The next thing to re-arrange around here: will be some perennial salvia/sage that has been successfully growing and blooming for several years over on the north side of the yard... thinking about how  bright and cheery, colorful the red blooms will be in contrast to the neutral gray siding on the front of the house.Then some taller butterfly bush that will bloom in graceful dark purple arcs when it recovers from the shock of relocation.Do you see a pattern here? Do you think the hummers and b'flies will be swarming at My house? Oh, yesssss. They will be here, falling in love, and getting married, starting families, settling down, making homes and enjoying puttering around in their slippers and robes in their retirement years....

I have a couple of concrete planters that might go out there in the bed, with something that will drape over the sides - maybe some of that stuff from the Callaway Gardens plant sale. I bought this flat, dark green, perennial when the greenhouse workers described it as a good ground cover, that would spread out and become 'mat-like', covering an area of at least two feet square, with low blooms. Commonly called 'self-heal', I envisioned it to look like ajuga when it flowers. Then after planting, when I 'Googled' it - found it related to Mint: they recommend it be planted in a bottomless pot for control (to keep it from turning into kudzu or English ivy?) So that little baby is potentially going into a container/pot to keep it under control. Can't have things out there acting up and misbehaving just because it's all be put in good, nutritious, enriched, healthy dirt.

All the strategy is based on size, color, mature height, behavior (agressiveness in spreading as a ground cover). Funny how in one place something can be considered an 'excellent ground cover' and in another be fought with a vengance as an invasive undesirable: like all this English ivy that gets a periodic dose of industrial strength weed-killer  If you want some ajuga (spreading out into the grass where it gets trampled and mowed - which might explain why it keeps heading north at such a rapid pace, in an effort to bust out), place your order now!

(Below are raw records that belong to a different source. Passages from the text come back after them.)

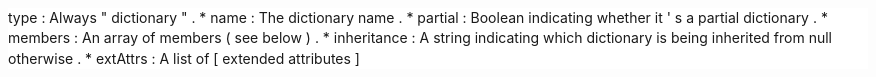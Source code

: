 type
:
Always
"
dictionary
"
.
*
name
:
The
dictionary
name
.
*
partial
:
Boolean
indicating
whether
it
'
s
a
partial
dictionary
.
*
members
:
An
array
of
members
(
see
below
)
.
*
inheritance
:
A
string
indicating
which
dictionary
is
being
inherited
from
null
otherwise
.
*
extAttrs
:
A
list
of
[
extended
attributes
]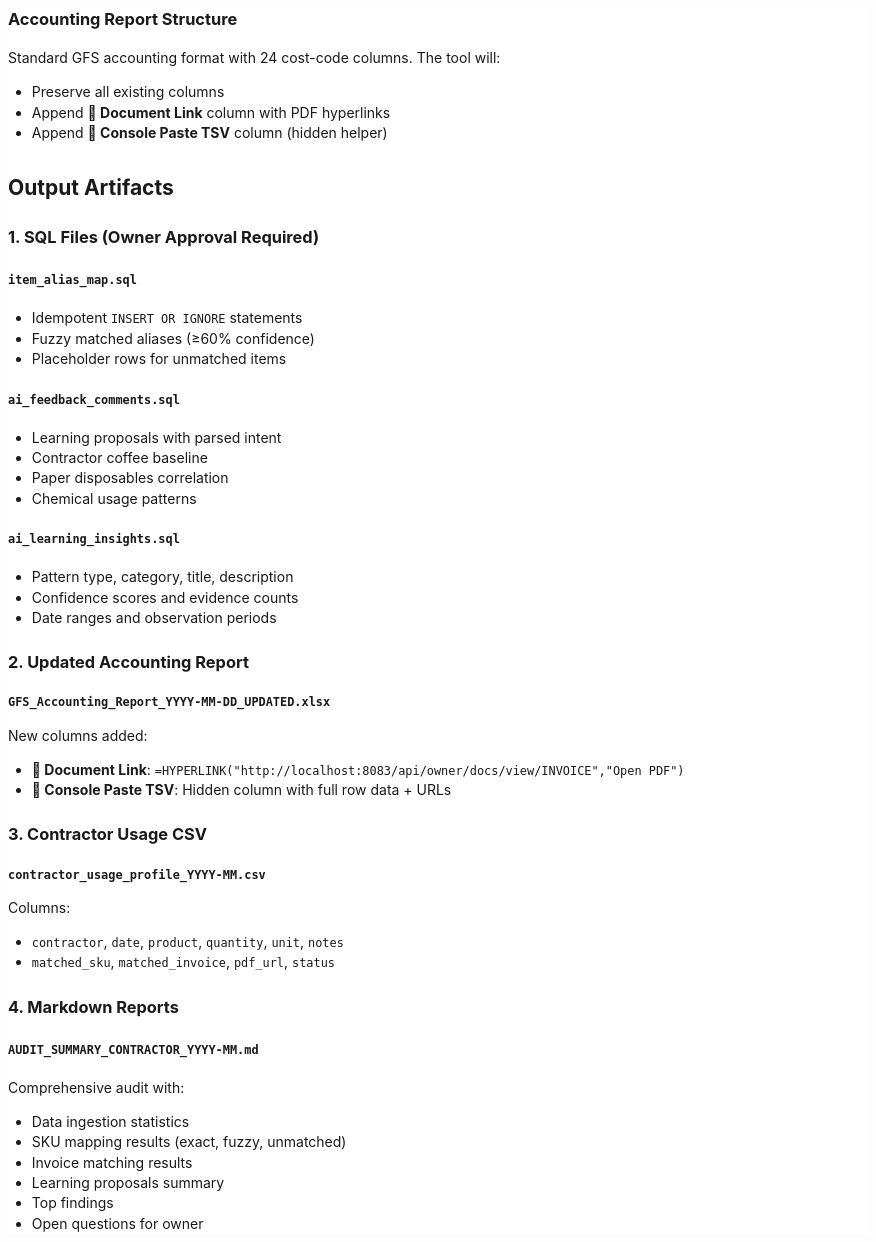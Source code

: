 ### Accounting Report Structure

Standard GFS accounting format with 24 cost-code columns. The tool will:
- Preserve all existing columns
- Append **📎 Document Link** column with PDF hyperlinks
- Append **🔗 Console Paste TSV** column (hidden helper)

## Output Artifacts

### 1. SQL Files (Owner Approval Required)

#### `item_alias_map.sql`
- Idempotent `INSERT OR IGNORE` statements
- Fuzzy matched aliases (≥60% confidence)
- Placeholder rows for unmatched items

#### `ai_feedback_comments.sql`
- Learning proposals with parsed intent
- Contractor coffee baseline
- Paper disposables correlation
- Chemical usage patterns

#### `ai_learning_insights.sql`
- Pattern type, category, title, description
- Confidence scores and evidence counts
- Date ranges and observation periods

### 2. Updated Accounting Report

**`GFS_Accounting_Report_YYYY-MM-DD_UPDATED.xlsx`**

New columns added:
- **📎 Document Link**: `=HYPERLINK("http://localhost:8083/api/owner/docs/view/INVOICE","Open PDF")`
- **🔗 Console Paste TSV**: Hidden column with full row data + URLs

### 3. Contractor Usage CSV

**`contractor_usage_profile_YYYY-MM.csv`**

Columns:
- `contractor`, `date`, `product`, `quantity`, `unit`, `notes`
- `matched_sku`, `matched_invoice`, `pdf_url`, `status`

### 4. Markdown Reports

#### `AUDIT_SUMMARY_CONTRACTOR_YYYY-MM.md`
Comprehensive audit with:
- Data ingestion statistics
- SKU mapping results (exact, fuzzy, unmatched)
- Invoice matching results
- Learning proposals summary
- Top findings
- Open questions for owner
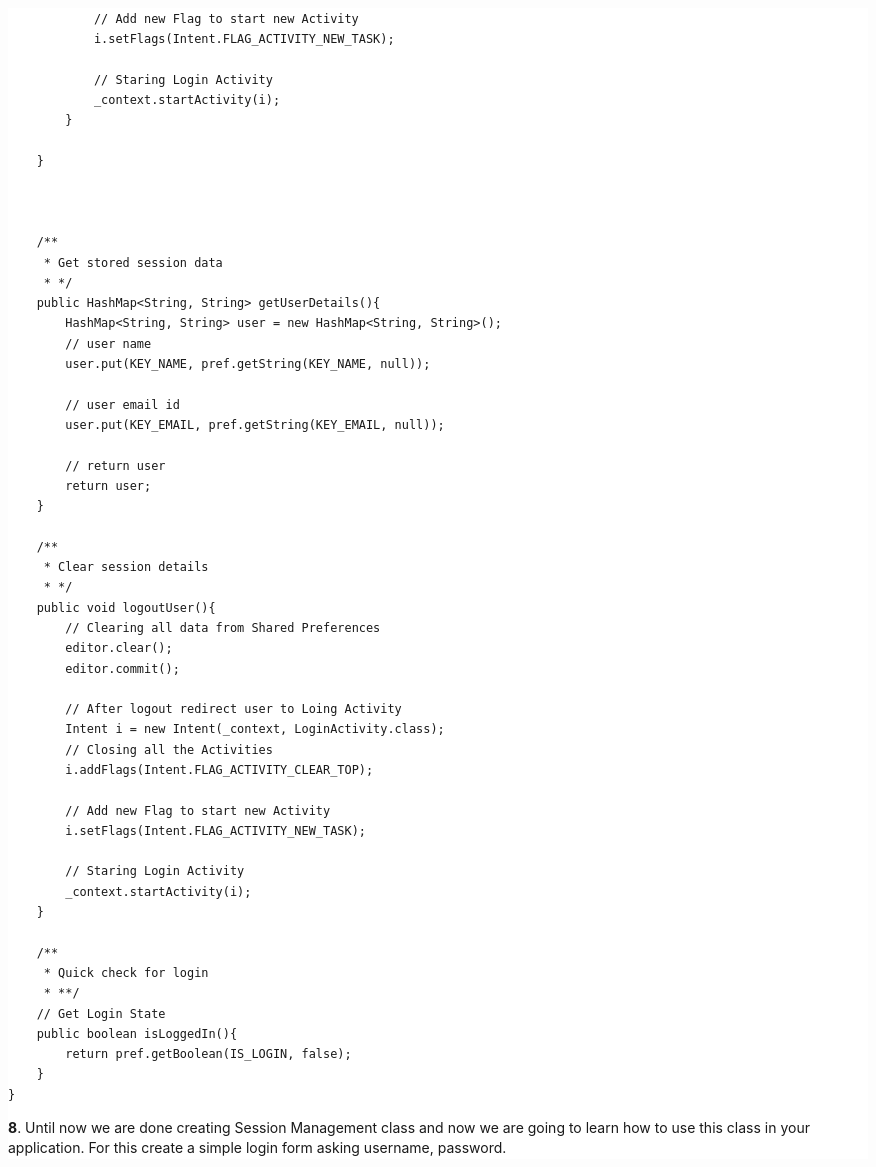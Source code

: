                 // Add new Flag to start new Activity
                i.setFlags(Intent.FLAG_ACTIVITY_NEW_TASK);
                
                // Staring Login Activity
                _context.startActivity(i);
            }
            
        }
        
        
        
        /**
         * Get stored session data
         * */
        public HashMap<String, String> getUserDetails(){
            HashMap<String, String> user = new HashMap<String, String>();
            // user name
            user.put(KEY_NAME, pref.getString(KEY_NAME, null));
            
            // user email id
            user.put(KEY_EMAIL, pref.getString(KEY_EMAIL, null));
            
            // return user
            return user;
        }
        
        /**
         * Clear session details
         * */
        public void logoutUser(){
            // Clearing all data from Shared Preferences
            editor.clear();
            editor.commit();
            
            // After logout redirect user to Loing Activity
            Intent i = new Intent(_context, LoginActivity.class);
            // Closing all the Activities
            i.addFlags(Intent.FLAG_ACTIVITY_CLEAR_TOP);
            
            // Add new Flag to start new Activity
            i.setFlags(Intent.FLAG_ACTIVITY_NEW_TASK);
            
            // Staring Login Activity
            _context.startActivity(i);
        }
        
        /**
         * Quick check for login
         * **/
        // Get Login State
        public boolean isLoggedIn(){
            return pref.getBoolean(IS_LOGIN, false);
        }
    }

**8**. Until now we are done creating Session Management class and now
we are going to learn how to use this class in your application. For
this create a simple login form asking username, password.
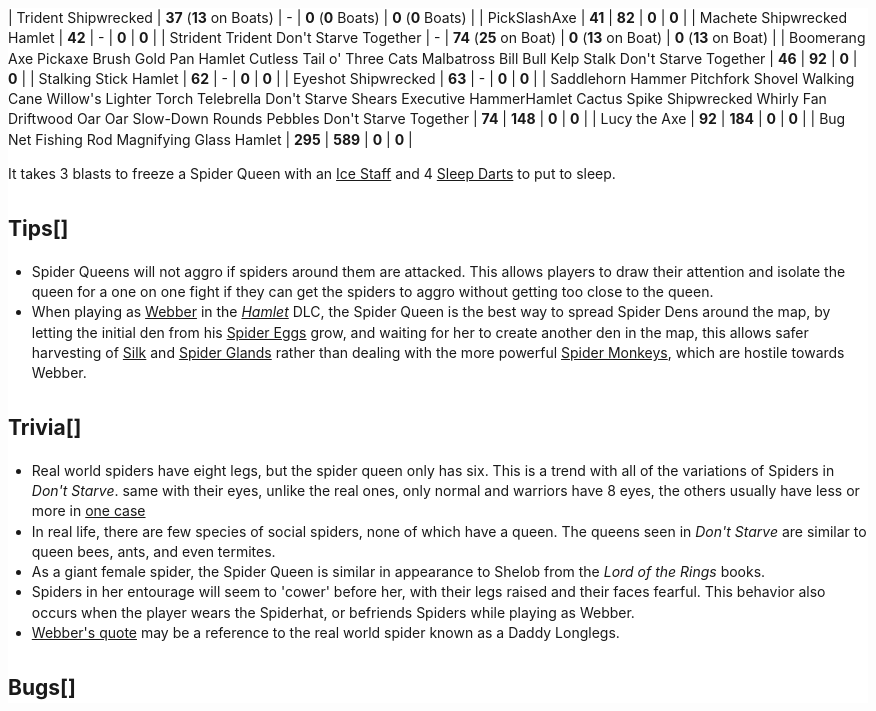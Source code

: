 | Trident Shipwrecked | **37** (**13**  on Boats) | - | **0** (**0** Boats) | **0** (**0** Boats) |
| PickSlashAxe | **41** | **82** | **0** | **0** |
| Machete Shipwrecked Hamlet | **42** | - | **0** | **0** |
| Strident Trident Don't Starve Together | - | **74** (**25**  on Boat) | **0** (**13**  on Boat) | **0** (**13**  on Boat) |
| Boomerang Axe Pickaxe Brush  Gold Pan Hamlet Cutless Tail o' Three Cats Malbatross Bill Bull Kelp Stalk Don't Starve Together | **46** | **92** | **0** | **0** |
| Stalking Stick Hamlet | **62** | - | **0** | **0** |
| Eyeshot Shipwrecked | **63** | - | **0** | **0** |
| Saddlehorn Hammer Pitchfork Shovel Walking Cane Willow's Lighter Torch Telebrella Don't Starve Shears Executive HammerHamlet  Cactus Spike Shipwrecked Whirly Fan Driftwood Oar Oar Slow-Down Rounds Pebbles Don't Starve Together | **74** | **148** | **0** | **0** |
| Lucy the Axe | **92** | **184** | **0** | **0** |
| Bug Net Fishing Rod Magnifying Glass Hamlet | **295** | **589** | **0** | **0** |

It takes 3 blasts to freeze a Spider Queen with an [Ice Staff](/wiki/Ice_Staff "Ice Staff") and 4 [Sleep Darts](/wiki/Sleep_Dart "Sleep Dart") to put to sleep.

## Tips[]

* Spider Queens will not aggro if spiders around them are attacked. This allows players to draw their attention and isolate the queen for a one on one fight if they can get the spiders to aggro without getting too close to the queen.
* When playing as [Webber](/wiki/Webber "Webber") in the *[Hamlet](/wiki/Don%27t_Starve:_Hamlet "Don't Starve: Hamlet")* DLC, the Spider Queen is the best way to spread Spider Dens around the map, by letting the initial den from his [Spider Eggs](/wiki/Spider_Eggs "Spider Eggs") grow, and waiting for her to create another den in the map, this allows safer harvesting of [Silk](/wiki/Silk "Silk") and [Spider Glands](/wiki/Spider_Gland "Spider Gland") rather than dealing with the more powerful [Spider Monkeys](/wiki/Spider_Monkey "Spider Monkey"), which are hostile towards Webber.

## Trivia[]

* Real world spiders have eight legs, but the spider queen only has six. This is a trend with all of the variations of Spiders in *Don't Starve*. same with their eyes, unlike the real ones, only normal and warriors have 8 eyes, the others usually have less or more in [one case](/wiki/Shattered_Spider "Shattered Spider")
* In real life, there are few species of social spiders, none of which have a queen. The queens seen in *Don't Starve* are similar to queen bees, ants, and even termites.
* As a giant female spider, the Spider Queen is similar in appearance to Shelob from the *Lord of the Rings* books.
* Spiders in her entourage will seem to 'cower' before her, with their legs raised and their faces fearful. This behavior also occurs when the player wears the Spiderhat, or befriends Spiders while playing as Webber.
* [Webber's quote](/wiki/Webber_quotes "Webber quotes") may be a reference to the real world spider known as a Daddy Longlegs.

## Bugs[]
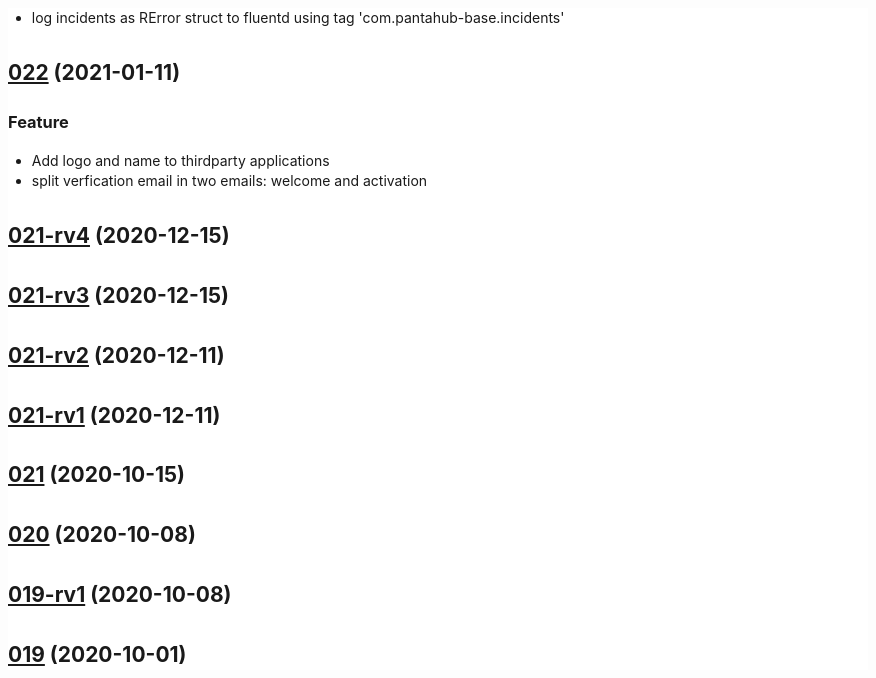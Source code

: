 * log incidents as RError struct to fluentd using tag 'com.pantahub-base.incidents'


<a name="022"></a>
## [022](https://gitlab.com/pantacor/pantahub-base/compare/021-rv4...022) (2021-01-11)

### Feature

* Add logo and name to thirdparty applications
* split verfication email in two emails: welcome and activation


<a name="021-rv4"></a>
## [021-rv4](https://gitlab.com/pantacor/pantahub-base/compare/021-rv3...021-rv4) (2020-12-15)


<a name="021-rv3"></a>
## [021-rv3](https://gitlab.com/pantacor/pantahub-base/compare/021-rv2...021-rv3) (2020-12-15)


<a name="021-rv2"></a>
## [021-rv2](https://gitlab.com/pantacor/pantahub-base/compare/021-rv1...021-rv2) (2020-12-11)


<a name="021-rv1"></a>
## [021-rv1](https://gitlab.com/pantacor/pantahub-base/compare/021...021-rv1) (2020-12-11)


<a name="021"></a>
## [021](https://gitlab.com/pantacor/pantahub-base/compare/020...021) (2020-10-15)


<a name="020"></a>
## [020](https://gitlab.com/pantacor/pantahub-base/compare/019-rv1...020) (2020-10-08)


<a name="019-rv1"></a>
## [019-rv1](https://gitlab.com/pantacor/pantahub-base/compare/019...019-rv1) (2020-10-08)


<a name="019"></a>
## [019](https://gitlab.com/pantacor/pantahub-base/compare/018...019) (2020-10-01)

So.... looking down the road at how it will appear when the transplants are settled and actually start to grow. With trying to get out there and water every day (when it does not rain) and sometimes being able to do it early and late, everything that has been re-arranged looks good thus far - but it is all at risk in the blistering early afternoon sun, especially planted adjacent to the concrete apron of the driveway. It's taking shape: I was surprised to discover three different types of daisies out there, that have been re-arranged to intermittently edge the length of the bed. They will bloom at three different seasons... is it obvious there is a daisy fan living here?